Recent advances in urology have included natural orifice translumenal endoscopic surgery (NOTES) and laparoendoscopic single-site surgery (LESS). These techniques seek to minimize morbidity by reducing the number of transabdominal port sites, but this comes at a cost of decreased instrument agility and other technical challenges that have prevented LESS and NOTES from entering mainstream urologic practice. Magnetic anchoring and guidance systems (MAGS) consist of instruments that are inserted laparoscopically through an entry in the peritoneal cavity at one point and then driven into position elsewhere and controlled with magnets. These instruments improve the ergonomics of minimally invasive surgery and may help make LESS and NOTES more accessible to urologists across experience levels.


Keywords: Magnetic anchoring and guidance systems, magnets, laparoscopy, natural orifice translumenal endoscopic surgery, laparoendoscopic single site surgery


How to cite this article:
Best SL, Cadeddu JA. Development of magnetic anchoring and guidance systems for minimally invasive surgery. Indian J Urol 2010;26:418-22

How to cite this URL:
Best SL, Cadeddu JA. Development of magnetic anchoring and guidance systems for minimally invasive surgery. Indian J Urol [serial online] 2010 [cited 2019 Aug 24];26:418-22. Available from: http://www.indianjurol.com/text.asp?2010/26/3/418/70585



   Introduction Top


Since the first report of a laparoscopic nephrectomy by Clayman et al, [1] the advantages of laparoscopic surgery in urology over open techniques in many situations have been repeatedly demonstrated. With its evolution, patients undergoing laparoscopic nephrectomy have enjoyed a decreased blood loss, shorter hospital stay, convalescence, less pain, and improved cosmesis. [2],[3] Although the complication rate of laparoscopic nephrectomy is equivalent to that of open nephrectomy, [4] it still requires 3-4 transabdominal incisions, each of which carries the risk of port-site bleeding, hernia, or internal organ injury, as well as increased number of scars. [5],[6],[7]

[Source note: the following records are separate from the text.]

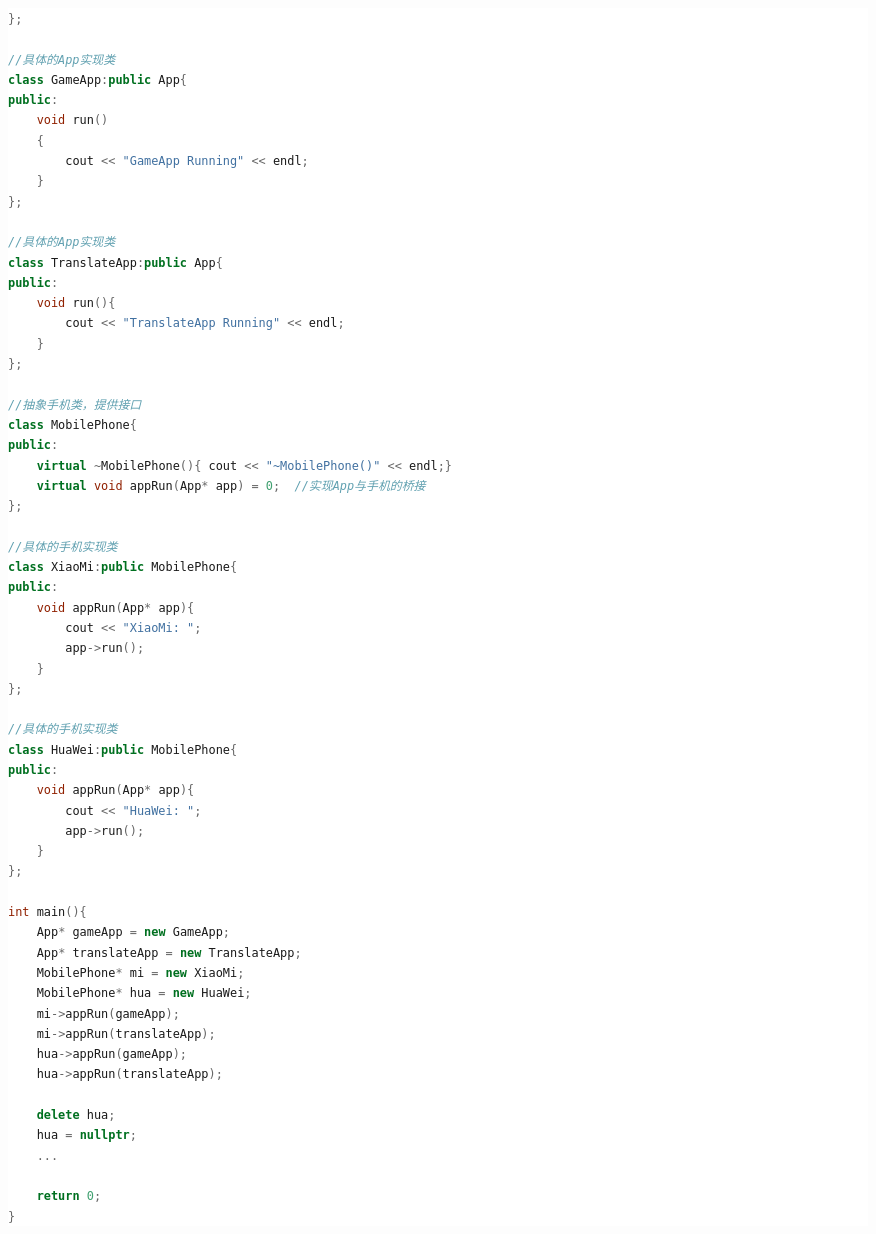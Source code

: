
 ```cpp
};

//具体的App实现类
class GameApp:public App{
public:
    void run()
    {
        cout << "GameApp Running" << endl;
    }
};

//具体的App实现类
class TranslateApp:public App{
public:
    void run(){
        cout << "TranslateApp Running" << endl;
    }
};

//抽象手机类，提供接口
class MobilePhone{
public:
    virtual ~MobilePhone(){ cout << "~MobilePhone()" << endl;}
    virtual void appRun(App* app) = 0;  //实现App与手机的桥接
};

//具体的手机实现类
class XiaoMi:public MobilePhone{
public:
    void appRun(App* app){
        cout << "XiaoMi: ";
        app->run();
    }
};

//具体的手机实现类
class HuaWei:public MobilePhone{
public:
    void appRun(App* app){
        cout << "HuaWei: ";
        app->run();
    }
};

int main(){
    App* gameApp = new GameApp;
    App* translateApp = new TranslateApp;
    MobilePhone* mi = new XiaoMi;
    MobilePhone* hua = new HuaWei;
    mi->appRun(gameApp);
    mi->appRun(translateApp);
    hua->appRun(gameApp);
    hua->appRun(translateApp);

    delete hua;
    hua = nullptr;
    ...

    return 0;
}
```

Concerns about these morbidities have motivated the search for ways to make laparoscopy even less invasive. Natural orifice translumenal endoscopic surgery (NOTES) and laparoendoscopic single site surgery (LESS) surgery are designed to have fewer, if any, transabdominal port sites and may thereby help mitigate some of these risks. In NOTES, operative instruments are passed through an opening created in a natural orifice, such as the stomach, colon, or vagina, leaving the patient with no visible scars. Similarly, LESS surgery involves passing multiple surgical instruments through a solitary transabdominal incision, often at the umbilicus, where the scar can be hidden.

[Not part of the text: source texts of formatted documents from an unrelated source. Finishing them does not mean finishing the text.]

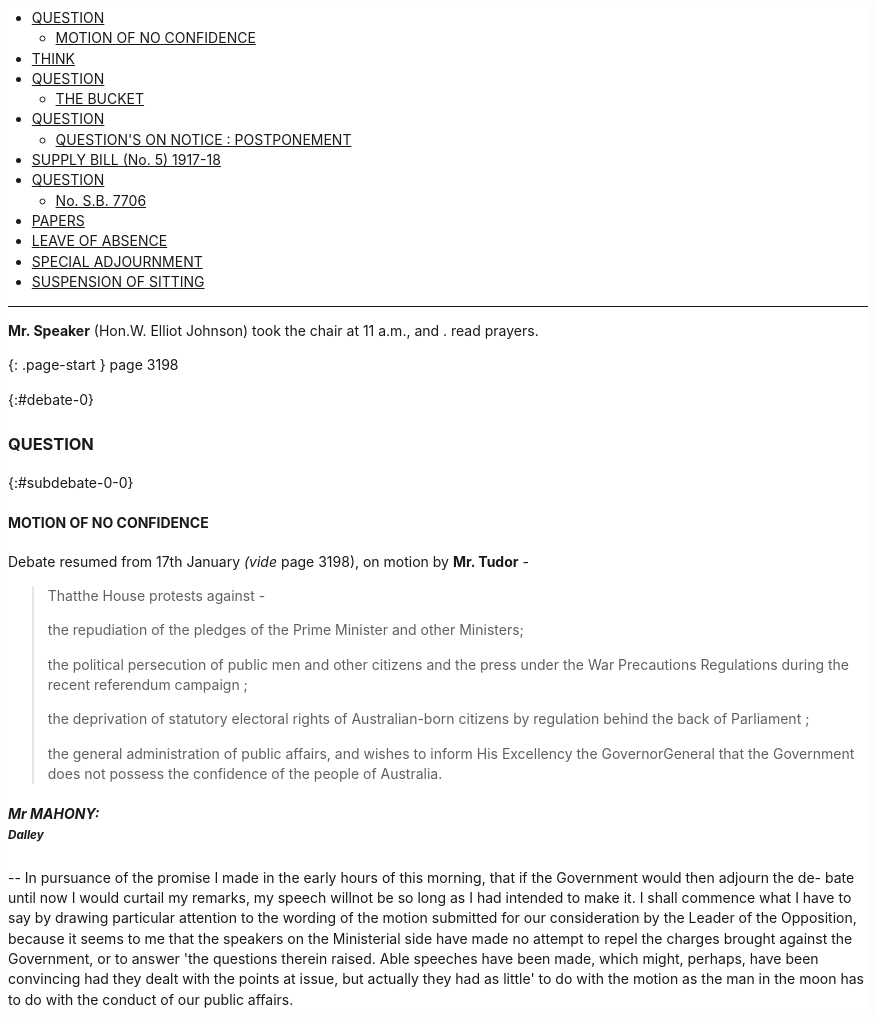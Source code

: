 
* [QUESTION](#debate-0)
    * [MOTION OF NO CONFIDENCE](#subdebate-0-0)
* [THINK](#debate-1)
* [QUESTION](#debate-2)
    * [THE BUCKET](#subdebate-2-0)
* [QUESTION](#debate-3)
    * [QUESTION'S ON NOTICE : POSTPONEMENT](#subdebate-3-0)
* [SUPPLY BILL (No. 5) 1917-18](#debate-4)
* [QUESTION](#debate-5)
    * [No. S.B. 7706](#subdebate-5-0)
* [PAPERS](#debate-6)
* [LEAVE OF ABSENCE](#debate-7)
* [SPECIAL ADJOURNMENT](#debate-8)
* [SUSPENSION OF SITTING](#debate-9)


----


 **Mr. Speaker** (Hon.W. Elliot Johnson) took the chair at 11 a.m., and . read prayers. 

{: .page-start }
page 3198

{:#debate-0}
### QUESTION

{:#subdebate-0-0}
#### MOTION OF NO CONFIDENCE

Debate resumed from 17th January  *(vide*  page 3198), on motion by  **Mr. Tudor**  - 

  >Thatthe House protests against - 
  >
  >the repudiation of the pledges of the Prime Minister and other Ministers; 
  >
  >the political persecution of public men and other citizens and the press under the War Precautions Regulations during the recent referendum campaign ; 
  >
  >the deprivation of statutory electoral rights of Australian-born citizens by regulation behind the back of Parliament ; 
  >
  >the general administration of public affairs, and wishes to inform His Excellency the GovernorGeneral that the Government does not possess the confidence of the people of Australia. 

##### Mr MAHONY:<br><small class="text-muted">Dalley</small>

-- In pursuance of the promise I made in the early hours of this morning, that if the Government would then adjourn the de- bate until now I would curtail my remarks, my speech willnot be so long as I had intended to make it. I shall commence what I have to say by drawing particular attention to the wording of the motion submitted for our consideration by the Leader  of the Opposition, because it seems to me that the speakers on the Ministerial side have made no attempt to repel the charges brought against the Government, or to answer 'the questions therein raised. Able speeches have been made, which might, perhaps, have been convincing had they dealt with the points at issue, but actually they had as little' to do with the motion as the man in the moon has to do with the conduct of our public affairs.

However, this potential decrease in morbidity comes with additional challenges. One of the principal tenets of laparoscopy is the triangulation of instruments, whereby ports are spaced out across the abdominal wall to allow each instrument to approach the operative site from a different trajectory. This spacing of port sites facilitates the grasping and manipulation of tissues. In LESS and NOTES, however, all of the instruments are typically passed into the abdomen through a solitary insertion site. This difference can lead to instrument collision or "swordfighting" as both dissecting instruments and the camera compete for the same working space. Some of these difficulties have been improved by the development of articulating instruments that "bow out" away from the trajectory of insertion, simulating triangulation [Figure 1]. These instruments also cross at a proximal fulcrum, outside the field of view, to further reduce collisions. Although these advances have made even complex LESS and NOTES urologic procedures feasible in experienced hands, [8],[9],[10] these instruments require mastery of an additional skill set. For example, crossed articulating instruments mandate that the surgeon adapt to the fact that the instrument that appears on the left side of the screen is actually being controlled by the right hand and vice versa. Similarly, use of a 5-mm flexible laparoscope can help diminish instrument collision and improve the viewing angles, but this comes at the cost of decreased optical quality and a potentially more-challenging job for the assistant surgeon. [11],[12]
Figure 1 :Articulating laparoscopic camera and grasper. The instruments are being held to simulate how they are used in LESS surgery, with the instruments crossed proximally.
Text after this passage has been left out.